A prominent multi-family office based in Hong Kong, VMS Group, is reportedly making its initial entry into the cryptocurrency market, seeking to diversify its investment portfolio amid evolving regulatory conditions and growing market demand.

VMS Group, which manages approximately $4 billion in assets for some of the city’s wealthiest families, plans to allocate up to $10 million to Re7 Capital’s crypto investment strategies, according to a Bloomberg report published on Monday. The final size of the cryptocurrency allocation remains to be confirmed.

Diversifying into More Liquid Assets

Elton Cheung, managing partner at VMS Group, shared insights into the firm’s motivations for expanding into digital assets. He explained to Bloomberg that while VMS Group has historically achieved significant returns through private equity and other long-term investments, these avenues often pose challenges for timely exits, particularly as many companies now choose to remain private for extended durations.

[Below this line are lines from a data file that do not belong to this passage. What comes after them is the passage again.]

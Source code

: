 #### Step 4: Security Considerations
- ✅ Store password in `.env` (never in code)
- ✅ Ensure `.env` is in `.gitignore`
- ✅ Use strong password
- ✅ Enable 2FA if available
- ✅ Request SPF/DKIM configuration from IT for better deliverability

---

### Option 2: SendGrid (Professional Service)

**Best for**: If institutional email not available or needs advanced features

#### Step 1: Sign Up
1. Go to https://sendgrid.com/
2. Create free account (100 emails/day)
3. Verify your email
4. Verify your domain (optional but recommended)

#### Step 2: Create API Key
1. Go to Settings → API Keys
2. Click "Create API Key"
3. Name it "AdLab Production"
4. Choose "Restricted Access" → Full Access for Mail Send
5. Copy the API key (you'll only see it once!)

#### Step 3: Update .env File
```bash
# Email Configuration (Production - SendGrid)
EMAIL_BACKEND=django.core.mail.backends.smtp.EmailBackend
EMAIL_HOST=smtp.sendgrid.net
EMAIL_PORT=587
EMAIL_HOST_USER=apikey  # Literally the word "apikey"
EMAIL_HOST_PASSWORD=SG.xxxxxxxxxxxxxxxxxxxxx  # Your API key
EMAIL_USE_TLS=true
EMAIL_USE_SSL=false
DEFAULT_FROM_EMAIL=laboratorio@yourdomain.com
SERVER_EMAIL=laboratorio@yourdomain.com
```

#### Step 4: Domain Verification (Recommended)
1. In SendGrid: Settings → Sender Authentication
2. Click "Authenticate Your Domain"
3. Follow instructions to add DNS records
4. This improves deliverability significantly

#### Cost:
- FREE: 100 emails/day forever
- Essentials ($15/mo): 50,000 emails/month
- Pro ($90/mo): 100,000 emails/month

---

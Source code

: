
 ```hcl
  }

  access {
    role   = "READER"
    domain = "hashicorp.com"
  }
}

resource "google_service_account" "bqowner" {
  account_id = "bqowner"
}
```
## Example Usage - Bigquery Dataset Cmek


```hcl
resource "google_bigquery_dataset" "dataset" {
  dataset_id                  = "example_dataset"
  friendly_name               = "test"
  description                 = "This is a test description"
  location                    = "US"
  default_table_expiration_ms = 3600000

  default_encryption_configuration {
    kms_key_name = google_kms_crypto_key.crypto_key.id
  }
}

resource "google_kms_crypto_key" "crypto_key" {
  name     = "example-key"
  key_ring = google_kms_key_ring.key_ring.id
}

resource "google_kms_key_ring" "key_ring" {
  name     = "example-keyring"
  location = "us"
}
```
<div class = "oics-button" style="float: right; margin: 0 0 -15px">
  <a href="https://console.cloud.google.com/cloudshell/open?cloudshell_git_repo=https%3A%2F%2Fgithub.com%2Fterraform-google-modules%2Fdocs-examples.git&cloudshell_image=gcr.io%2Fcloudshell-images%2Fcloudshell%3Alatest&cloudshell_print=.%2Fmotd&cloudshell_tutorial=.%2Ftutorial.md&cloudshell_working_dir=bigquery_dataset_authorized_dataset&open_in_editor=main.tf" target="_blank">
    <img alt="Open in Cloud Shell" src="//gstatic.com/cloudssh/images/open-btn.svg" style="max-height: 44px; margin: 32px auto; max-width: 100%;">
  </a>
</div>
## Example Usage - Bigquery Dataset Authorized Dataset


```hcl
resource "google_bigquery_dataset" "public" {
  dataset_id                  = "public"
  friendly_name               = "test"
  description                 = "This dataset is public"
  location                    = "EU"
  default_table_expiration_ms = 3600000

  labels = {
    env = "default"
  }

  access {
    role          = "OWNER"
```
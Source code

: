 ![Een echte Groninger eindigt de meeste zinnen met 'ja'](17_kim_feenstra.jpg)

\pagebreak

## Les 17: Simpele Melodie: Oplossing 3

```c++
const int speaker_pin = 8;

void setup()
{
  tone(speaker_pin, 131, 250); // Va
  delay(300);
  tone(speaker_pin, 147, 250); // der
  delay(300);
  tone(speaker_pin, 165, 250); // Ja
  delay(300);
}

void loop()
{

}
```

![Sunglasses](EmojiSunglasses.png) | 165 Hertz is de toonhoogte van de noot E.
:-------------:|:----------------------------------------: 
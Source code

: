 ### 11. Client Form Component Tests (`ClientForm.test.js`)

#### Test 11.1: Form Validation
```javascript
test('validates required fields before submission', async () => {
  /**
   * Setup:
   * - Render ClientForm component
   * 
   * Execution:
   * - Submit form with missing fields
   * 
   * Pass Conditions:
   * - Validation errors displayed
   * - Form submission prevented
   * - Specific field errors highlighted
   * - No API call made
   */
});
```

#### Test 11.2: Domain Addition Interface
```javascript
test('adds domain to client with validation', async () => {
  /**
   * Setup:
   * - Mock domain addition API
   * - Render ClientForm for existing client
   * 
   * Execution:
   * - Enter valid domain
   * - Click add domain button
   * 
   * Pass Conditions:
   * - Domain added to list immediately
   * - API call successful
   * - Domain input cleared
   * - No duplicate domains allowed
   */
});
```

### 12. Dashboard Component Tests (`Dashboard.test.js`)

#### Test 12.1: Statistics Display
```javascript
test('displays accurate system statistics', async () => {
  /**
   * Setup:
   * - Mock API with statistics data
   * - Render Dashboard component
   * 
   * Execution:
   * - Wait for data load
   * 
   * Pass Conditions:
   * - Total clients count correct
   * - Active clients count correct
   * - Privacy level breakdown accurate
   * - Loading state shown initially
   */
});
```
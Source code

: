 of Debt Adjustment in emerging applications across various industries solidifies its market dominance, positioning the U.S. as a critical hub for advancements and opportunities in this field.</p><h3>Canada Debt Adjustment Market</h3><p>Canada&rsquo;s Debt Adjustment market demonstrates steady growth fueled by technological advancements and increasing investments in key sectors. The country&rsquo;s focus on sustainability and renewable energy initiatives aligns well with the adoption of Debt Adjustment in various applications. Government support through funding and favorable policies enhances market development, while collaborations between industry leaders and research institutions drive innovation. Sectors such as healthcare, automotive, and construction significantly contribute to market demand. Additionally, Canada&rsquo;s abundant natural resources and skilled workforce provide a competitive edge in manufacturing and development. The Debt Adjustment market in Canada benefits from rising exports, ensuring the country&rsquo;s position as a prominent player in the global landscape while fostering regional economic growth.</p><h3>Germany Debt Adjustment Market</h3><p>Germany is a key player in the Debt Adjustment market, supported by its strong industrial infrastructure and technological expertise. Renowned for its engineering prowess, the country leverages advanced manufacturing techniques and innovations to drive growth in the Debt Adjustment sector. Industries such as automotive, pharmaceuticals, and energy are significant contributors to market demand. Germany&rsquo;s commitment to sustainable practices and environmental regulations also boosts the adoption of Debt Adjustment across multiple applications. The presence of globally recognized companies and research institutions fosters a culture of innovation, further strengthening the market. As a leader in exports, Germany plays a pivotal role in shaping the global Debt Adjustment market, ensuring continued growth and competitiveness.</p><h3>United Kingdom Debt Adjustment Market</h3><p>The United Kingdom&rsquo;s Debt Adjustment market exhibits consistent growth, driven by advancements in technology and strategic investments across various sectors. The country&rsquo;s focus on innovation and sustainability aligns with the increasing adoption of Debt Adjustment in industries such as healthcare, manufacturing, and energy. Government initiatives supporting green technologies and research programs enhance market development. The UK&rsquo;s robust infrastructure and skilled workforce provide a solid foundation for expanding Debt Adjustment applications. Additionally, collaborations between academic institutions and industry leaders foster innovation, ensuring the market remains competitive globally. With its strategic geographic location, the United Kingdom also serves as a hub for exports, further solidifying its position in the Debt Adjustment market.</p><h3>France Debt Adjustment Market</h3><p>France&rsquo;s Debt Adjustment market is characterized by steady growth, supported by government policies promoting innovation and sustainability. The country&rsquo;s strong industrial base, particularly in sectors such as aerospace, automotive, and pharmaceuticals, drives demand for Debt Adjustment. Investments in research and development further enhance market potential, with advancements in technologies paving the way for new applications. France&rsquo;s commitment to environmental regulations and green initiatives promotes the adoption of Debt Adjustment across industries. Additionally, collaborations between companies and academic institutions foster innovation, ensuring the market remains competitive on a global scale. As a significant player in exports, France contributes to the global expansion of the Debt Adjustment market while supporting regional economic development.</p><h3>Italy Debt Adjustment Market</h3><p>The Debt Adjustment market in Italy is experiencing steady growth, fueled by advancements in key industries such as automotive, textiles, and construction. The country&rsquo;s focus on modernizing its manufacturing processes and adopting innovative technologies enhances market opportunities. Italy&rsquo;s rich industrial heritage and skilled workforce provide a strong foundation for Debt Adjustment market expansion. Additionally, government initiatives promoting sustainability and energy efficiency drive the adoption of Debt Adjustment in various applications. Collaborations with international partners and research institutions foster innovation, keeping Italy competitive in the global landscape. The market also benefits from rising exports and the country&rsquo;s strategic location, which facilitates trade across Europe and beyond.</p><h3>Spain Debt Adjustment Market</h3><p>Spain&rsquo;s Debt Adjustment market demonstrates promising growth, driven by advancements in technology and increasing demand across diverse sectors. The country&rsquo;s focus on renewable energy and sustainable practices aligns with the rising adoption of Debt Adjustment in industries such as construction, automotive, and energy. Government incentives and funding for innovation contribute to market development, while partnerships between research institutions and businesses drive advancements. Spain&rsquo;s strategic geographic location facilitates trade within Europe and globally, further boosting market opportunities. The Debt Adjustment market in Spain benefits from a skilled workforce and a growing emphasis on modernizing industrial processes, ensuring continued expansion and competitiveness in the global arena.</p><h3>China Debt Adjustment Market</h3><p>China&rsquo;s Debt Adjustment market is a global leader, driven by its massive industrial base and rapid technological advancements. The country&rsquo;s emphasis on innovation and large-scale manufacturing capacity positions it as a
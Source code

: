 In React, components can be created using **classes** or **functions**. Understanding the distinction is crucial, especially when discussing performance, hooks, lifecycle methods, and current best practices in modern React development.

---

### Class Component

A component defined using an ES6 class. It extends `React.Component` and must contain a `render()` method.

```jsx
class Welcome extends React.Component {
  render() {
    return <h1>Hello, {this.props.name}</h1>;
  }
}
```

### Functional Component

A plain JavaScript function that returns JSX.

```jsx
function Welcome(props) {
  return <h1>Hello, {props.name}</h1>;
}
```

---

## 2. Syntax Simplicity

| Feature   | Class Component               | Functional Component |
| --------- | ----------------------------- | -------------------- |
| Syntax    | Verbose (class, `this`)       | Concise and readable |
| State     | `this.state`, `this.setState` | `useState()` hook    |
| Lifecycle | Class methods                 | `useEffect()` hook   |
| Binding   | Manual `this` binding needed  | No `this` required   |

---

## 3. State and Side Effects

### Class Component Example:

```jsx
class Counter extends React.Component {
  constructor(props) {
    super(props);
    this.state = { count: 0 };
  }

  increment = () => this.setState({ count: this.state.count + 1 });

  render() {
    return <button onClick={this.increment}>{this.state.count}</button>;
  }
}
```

Cheung emphasized that the move toward cryptocurrency is part of a broader effort to diversify into more liquid investment options. “We thought this was the right time because of growing demand and because we see clearer legislative and government support from various jurisdictions, as well as large institutional support and endorsement,” he stated.

Investing Indirectly via Digital Asset Specialists

Rather than acquiring digital assets directly, VMS Group has opted to invest indirectly through Re7 Capital, a specialist digital assets investment firm. Re7 Capital focuses on generating yield through decentralized finance (DeFi) protocols and other crypto strategies, offering a pathway for institutional investors to access the crypto ecosystem with professional management.

Regulatory Environment Fosters Crypto Adoption in Hong Kong

Hong Kong’s increasing openness to digital assets has reportedly influenced VMS Group’s decision. Recent regulatory developments in the region aim to foster innovation within the cryptocurrency space. Notably:

  • Early June saw Hong Kong regulators authorize professional investors to trade cryptocurrency derivatives, aiming to broaden product options for experienced market participants.

  • In May, the Legislative Council approved legislation enabling companies to issue fiat-backed stablecoins, expected to come into effect by year-end.

  • The Hong Kong government is exploring integration with Chainlink’s Cross-Chain Interoperability Protocol (CCIP) to support its central bank digital currency (CBDC) initiatives.

Growing Corporate Interest in Crypto Investments

VMS Group is not alone in Hong Kong’s emerging trend of corporate and investment firms exploring cryptocurrency holdings. For example, MemeStrategy, an investment firm linked to the internet platform 9GAG, recently became the region’s first publicly traded company to purchase the Solana (SOL) token, acquiring more than 2,400 SOL for approximately $368,000. Additionally, in May, DDC Enterprise, a company specializing in convenient heat-and-eat meals, purchased 21 Bitcoin (BTC) as part of a larger plan to accumulate 5,000 BTC over the next three years.

Outlook

As traditional investment entities from Hong Kong move toward incorporating digital assets into their portfolios, VMS Group’s entry underscores a growing institutional acceptance of cryptocurrencies in the region. Their approach of utilizing established crypto investment firms may serve as a model for other family offices and wealth managers seeking cautious exposure to the still-evolving digital asset market.

Cointelegraph reached out to VMS Group for additional comments but had not received a response by the time of publication.